Debüt mit Tiefgang
Erzählbände sind eigentlich immer etwas tolles, wenn man nicht so viel Zeit hat oder einfach nur kurz vor dem Schlafengehen noch etwas lesen möchte. Christoph Strolzs Buch "Wenn ich blinzle wird es besser" ...
Erzählbände sind eigentlich immer etwas tolles, wenn man nicht so viel Zeit hat oder einfach nur kurz vor dem Schlafengehen noch etwas lesen möchte. Christoph Strolzs Buch "Wenn ich blinzle wird es besser" wäre dafür so ein optimaler Kandidat, wenn er nicht so herausfordernd wäre. Und das meine ich in diesem Fall überhaupt nicht negativ, denn ich hatte mit diesem schmalen Buch eine recht intensivere Leseerfahrung.
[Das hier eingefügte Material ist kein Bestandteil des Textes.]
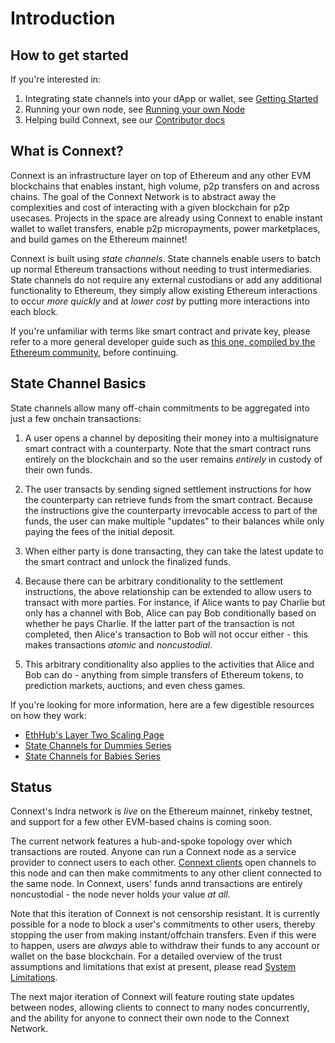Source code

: # Introduction

## How to get started

If you're interested in:

1. Integrating state channels into your dApp or wallet, see [Getting Started](../quickstart/basics.md)
2. Running your own node, see [Running your own Node](../how-to/deploy-indra.md)
3. Helping build Connext, see our [Contributor docs](../contributor/CONTRIBUTING.md)

## What is Connext?

Connext is an infrastructure layer on top of Ethereum and any other EVM blockchains that enables instant, high volume, p2p transfers on and across chains. The goal of the Connext Network is to abstract away the complexities and cost of interacting with a given blockchain for p2p usecases. Projects in the space are already using Connext to enable instant wallet to wallet transfers, enable p2p micropayments, power marketplaces, and build games on the Ethereum mainnet!

Connext is built using _state channels_. State channels enable users to batch up normal Ethereum transactions without needing to trust intermediaries. State channels do not require any external custodians or add any additional functionality to Ethereum, they simply allow existing Ethereum interactions to occur _more quickly_ and at _lower cost_ by putting more interactions into each block.

If you're unfamiliar with terms like smart contract and private key, please refer to a more general developer guide such as [this one, compiled by the Ethereum community](https://github.com/ethereum/wiki/wiki/Ethereum-Development-Tutorial), before continuing.

## State Channel Basics

State channels allow many off-chain commitments to be aggregated into just a few onchain transactions:

1. A user opens a channel by depositing their money into a multisignature smart contract with a counterparty. Note that the smart contract runs entirely on the blockchain and so the user remains _entirely_ in custody of their own funds.

2. The user transacts by sending signed settlement instructions for how the counterparty can retrieve funds from the smart contract. Because the instructions give the counterparty irrevocable access to part of the funds, the user can make multiple "updates" to their balances while only paying the fees of the initial deposit.

3. When either party is done transacting, they can take the latest update to the smart contract and unlock the finalized funds.

4. Because there can be arbitrary conditionality to the settlement instructions, the above relationship can be extended to allow users to transact with more parties. For instance, if Alice wants to pay Charlie but only has a channel with Bob, Alice can pay Bob conditionally based on whether he pays Charlie. If the latter part of the transaction is not completed, then Alice's transaction to Bob will not occur either - this makes transactions _atomic_ and _noncustodial_.

5. This arbitrary conditionality also applies to the activities that Alice and Bob can do - anything from simple transfers of Ethereum tokens, to prediction markets, auctions, and even chess games.

If you're looking for more information, here are a few digestible resources on how they work:

- [EthHub's Layer Two Scaling Page](https://docs.ethhub.io/ethereum-roadmap/layer-2-scaling/state-channels/)
- [State Channels for Dummies Series](https://medium.com/blockchannel/counterfactual-for-dummies-part-1-8ff164f78540)
- [State Channels for Babies Series](https://medium.com/connext/state-channels-for-babies-c39a8001d9af)

## Status

Connext's Indra network is _live_ on the Ethereum mainnet, rinkeby testnet, and support for a few other EVM-based chains is coming soon.

The current network features a hub-and-spoke topology over which transactions are routed. Anyone can run a Connext node as a service provider to connect users to each other. [Connext clients](../reference/client.md) open channels to this node and can then make commitments to any other client connected to the same node. In Connext, users' funds annd transactions are entirely noncustodial - the node never holds your value _at all_.

Note that this iteration of Connext is not censorship resistant. It is currently possible for a node to block a user's commitments to other users, thereby stopping the user from making instant/offchain transfers. Even if this were to happen, users are _always_ able to withdraw their funds to any account or wallet on the base blockchain. For a detailed overview of the trust assumptions and limitations that exist at present, please read [System Limitations](../background/limitations.md).

The next major iteration of Connext will feature routing state updates between nodes, allowing clients to connect to many nodes concurrently, and the ability for anyone to connect their own node to the Connext Network.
So geht es zum Beispiel um einen Fotografen, der bereits Madonna porträtiert hat und nun Promo-Aufnahmen von Tailor Swift macht. Eigentlich sollte dies für ihn nun kein Problem sein und doch steckt der Teufel im Detail. Sein Eindruck und Wille das perfekte Bild, das seinen Vorstellungen entspricht, abzuliefern, treibt ihn vor allem in der Nachbearbeitung weit über die Deadline hinaus. Er stellt so beinahe alles was er an ihr sieht infrage und versucht nun krampfhaft das digitale Abbild einer perfekten haut zu erzeugen. "Wenn ich blinzle wird es besser" sagt er sich und irgendwie hat damit dann auch Recht. An anderer Stelle beobachtet ein Mann mit Kamera die Bewohner des gegenüberliegenden Hauses. Er will scheinbar Emotionen einfangen um sie Mara zeigen. Mara ist ans Bett gefesselt und scheint auch außerhalb dessen kein Leben zu haben. Niemand im Haus hat sie bisher bemerkt. Es ist eine Welt zwischen dem Gesehenen und dem Eigentlichen. Und so geht es dann auch andererorts um Lüge und Wahrheit, gar Krankheit oder eine Frau, die plötzlich Schlangengesichter um sich herum sieht und alles hinterfragt oder um eine Putzfrau, den Bus und den Schnee oder...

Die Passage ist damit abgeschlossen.